Every line below needs to be printed again exactly, without any of its pictures.
======== Listed records ========
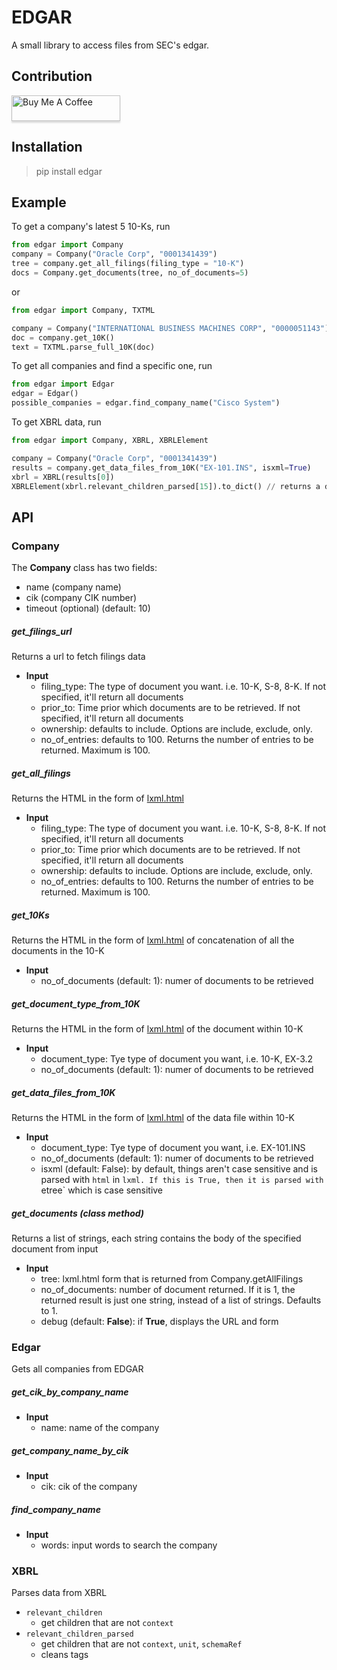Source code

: # EDGAR
A small library to access files from SEC's edgar.

## Contribution
<a href="https://www.buymeacoffee.com/joeyism" target="_blank"><img src="https://www.buymeacoffee.com/assets/img/custom_images/orange_img.png" alt="Buy Me A Coffee" style="height: 41px !important;width: 174px !important;box-shadow: 0px 3px 2px 0px rgba(190, 190, 190, 0.5) !important;-webkit-box-shadow: 0px 3px 2px 0px rgba(190, 190, 190, 0.5) !important;" ></a>

## Installation

>   pip install edgar

## Example
To get a company's latest 5 10-Ks, run

``` python
from edgar import Company
company = Company("Oracle Corp", "0001341439")
tree = company.get_all_filings(filing_type = "10-K")
docs = Company.get_documents(tree, no_of_documents=5)
```
or
```python
from edgar import Company, TXTML

company = Company("INTERNATIONAL BUSINESS MACHINES CORP", "0000051143")
doc = company.get_10K()
text = TXTML.parse_full_10K(doc)
```

To get all companies and find a specific one, run

``` python
from edgar import Edgar
edgar = Edgar()
possible_companies = edgar.find_company_name("Cisco System")
```

To get XBRL data, run
```python
from edgar import Company, XBRL, XBRLElement

company = Company("Oracle Corp", "0001341439")
results = company.get_data_files_from_10K("EX-101.INS", isxml=True)
xbrl = XBRL(results[0])
XBRLElement(xbrl.relevant_children_parsed[15]).to_dict() // returns a dictionary of name, value, and schemaRef
```

## API

### Company
The **Company** class has two fields:

* name (company name)
* cik (company CIK number)
* timeout (optional) (default: 10)

##### get_filings_url
Returns a url to fetch filings data
* **Input**
    * filing_type: The type of document you want. i.e. 10-K, S-8, 8-K. If not specified, it'll return all documents
    * prior_to: Time prior which documents are to be retrieved. If not specified, it'll return all documents
    * ownership: defaults to include. Options are include, exclude, only.
    * no_of_entries: defaults to 100. Returns the number of entries to be returned. Maximum is 100.

##### get_all_filings
Returns the HTML in the form of [lxml.html](http://lxml.de/lxmlhtml.html)
* **Input**
    * filing_type: The type of document you want. i.e. 10-K, S-8, 8-K. If not specified, it'll return all documents
    * prior_to: Time prior which documents are to be retrieved. If not specified, it'll return all documents
    * ownership: defaults to include. Options are include, exclude, only.
    * no_of_entries: defaults to 100. Returns the number of entries to be returned. Maximum is 100.

##### get_10Ks
Returns the HTML in the form of [lxml.html](http://lxml.de/lxmlhtml.html) of concatenation of all the documents in the 10-K
* **Input**
    * no_of_documents (default: 1): numer of documents to be retrieved

##### get_document_type_from_10K
Returns the HTML in the form of [lxml.html](http://lxml.de/lxmlhtml.html) of the document within 10-K
* **Input**
    * document_type: Tye type of document you want, i.e. 10-K, EX-3.2
    * no_of_documents (default: 1): numer of documents to be retrieved

##### get_data_files_from_10K
Returns the HTML in the form of [lxml.html](http://lxml.de/lxmlhtml.html) of the data file within 10-K
* **Input**
    * document_type: Tye type of document you want, i.e. EX-101.INS
    * no_of_documents (default: 1): numer of documents to be retrieved
    * isxml (default: False): by default, things aren't case sensitive and is parsed with `html` in `lxml. If this is True, then it is parsed with `etree` which is case sensitive

##### get_documents (class method)
Returns a list of strings, each string contains the body of the specified document from input
* **Input**
    * tree: lxml.html form that is returned from Company.getAllFilings
    * no_of_documents: number of document returned. If it is 1, the returned result is just one string, instead of a list of strings. Defaults to 1.
    * debug (default: **False**): if **True**, displays the URL and form


### Edgar
Gets all companies from EDGAR
##### get_cik_by_company_name
* **Input**
    * name: name of the company

##### get_company_name_by_cik
* **Input**
    * cik: cik of the company

##### find_company_name
* **Input**
    * words: input words to search the company

### XBRL
Parses data from XBRL
* `relevant_children`
    * get children that are not `context`
* `relevant_children_parsed`
    * get children that are not `context`, `unit`, `schemaRef`
    * cleans tags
========
**Reply to the exercise:**
Source code

: # EDGAR
A small library to access files from SEC's edgar.

## Contribution
<a href="https://www.buymeacoffee.com/joeyism" target="_blank"><img src="https://www.buymeacoffee.com/assets/img/custom_images/orange_img.png" alt="Buy Me A Coffee" style="height: 41px !important;width: 174px !important;box-shadow: 0px 3px 2px 0px rgba(190, 190, 190, 0.5) !important;-webkit-box-shadow: 0px 3px 2px 0px rgba(190, 190, 190, 0.5) !important;" ></a>

## Installation

>   pip install edgar

## Example
To get a company's latest 5 10-Ks, run

``` python
from edgar import Company
company = Company("Oracle Corp", "0001341439")
tree = company.get_all_filings(filing_type = "10-K")
docs = Company.get_documents(tree, no_of_documents=5)
```
or
```python
from edgar import Company, TXTML

company = Company("INTERNATIONAL BUSINESS MACHINES CORP", "0000051143")
doc = company.get_10K()
text = TXTML.parse_full_10K(doc)
```

To get all companies and find a specific one, run

``` python
from edgar import Edgar
edgar = Edgar()
possible_companies = edgar.find_company_name("Cisco System")
```

To get XBRL data, run
```python
from edgar import Company, XBRL, XBRLElement

company = Company("Oracle Corp", "0001341439")
results = company.get_data_files_from_10K("EX-101.INS", isxml=True)
xbrl = XBRL(results[0])
XBRLElement(xbrl.relevant_children_parsed[15]).to_dict() // returns a dictionary of name, value, and schemaRef
```

## API

### Company
The **Company** class has two fields:

* name (company name)
* cik (company CIK number)
* timeout (optional) (default: 10)

##### get_filings_url
Returns a url to fetch filings data
* **Input**
    * filing_type: The type of document you want. i.e. 10-K, S-8, 8-K. If not specified, it'll return all documents
    * prior_to: Time prior which documents are to be retrieved. If not specified, it'll return all documents
    * ownership: defaults to include. Options are include, exclude, only.
    * no_of_entries: defaults to 100. Returns the number of entries to be returned. Maximum is 100.

##### get_all_filings
Returns the HTML in the form of [lxml.html](http://lxml.de/lxmlhtml.html)
* **Input**
    * filing_type: The type of document you want. i.e. 10-K, S-8, 8-K. If not specified, it'll return all documents
    * prior_to: Time prior which documents are to be retrieved. If not specified, it'll return all documents
    * ownership: defaults to include. Options are include, exclude, only.
    * no_of_entries: defaults to 100. Returns the number of entries to be returned. Maximum is 100.

##### get_10Ks
Returns the HTML in the form of [lxml.html](http://lxml.de/lxmlhtml.html) of concatenation of all the documents in the 10-K
* **Input**
    * no_of_documents (default: 1): numer of documents to be retrieved

##### get_document_type_from_10K
Returns the HTML in the form of [lxml.html](http://lxml.de/lxmlhtml.html) of the document within 10-K
* **Input**
    * document_type: Tye type of document you want, i.e. 10-K, EX-3.2
    * no_of_documents (default: 1): numer of documents to be retrieved

##### get_data_files_from_10K
Returns the HTML in the form of [lxml.html](http://lxml.de/lxmlhtml.html) of the data file within 10-K
* **Input**
    * document_type: Tye type of document you want, i.e. EX-101.INS
    * no_of_documents (default: 1): numer of documents to be retrieved
    * isxml (default: False): by default, things aren't case sensitive and is parsed with `html` in `lxml. If this is True, then it is parsed with `etree` which is case sensitive

##### get_documents (class method)
Returns a list of strings, each string contains the body of the specified document from input
* **Input**
    * tree: lxml.html form that is returned from Company.getAllFilings
    * no_of_documents: number of document returned. If it is 1, the returned result is just one string, instead of a list of strings. Defaults to 1.
    * debug (default: **False**): if **True**, displays the URL and form


### Edgar
Gets all companies from EDGAR
##### get_cik_by_company_name
* **Input**
    * name: name of the company

##### get_company_name_by_cik
* **Input**
    * cik: cik of the company

##### find_company_name
* **Input**
    * words: input words to search the company

### XBRL
Parses data from XBRL
* `relevant_children`
    * get children that are not `context`
* `relevant_children_parsed`
    * get children that are not `context`, `unit`, `schemaRef`
    * cleans tags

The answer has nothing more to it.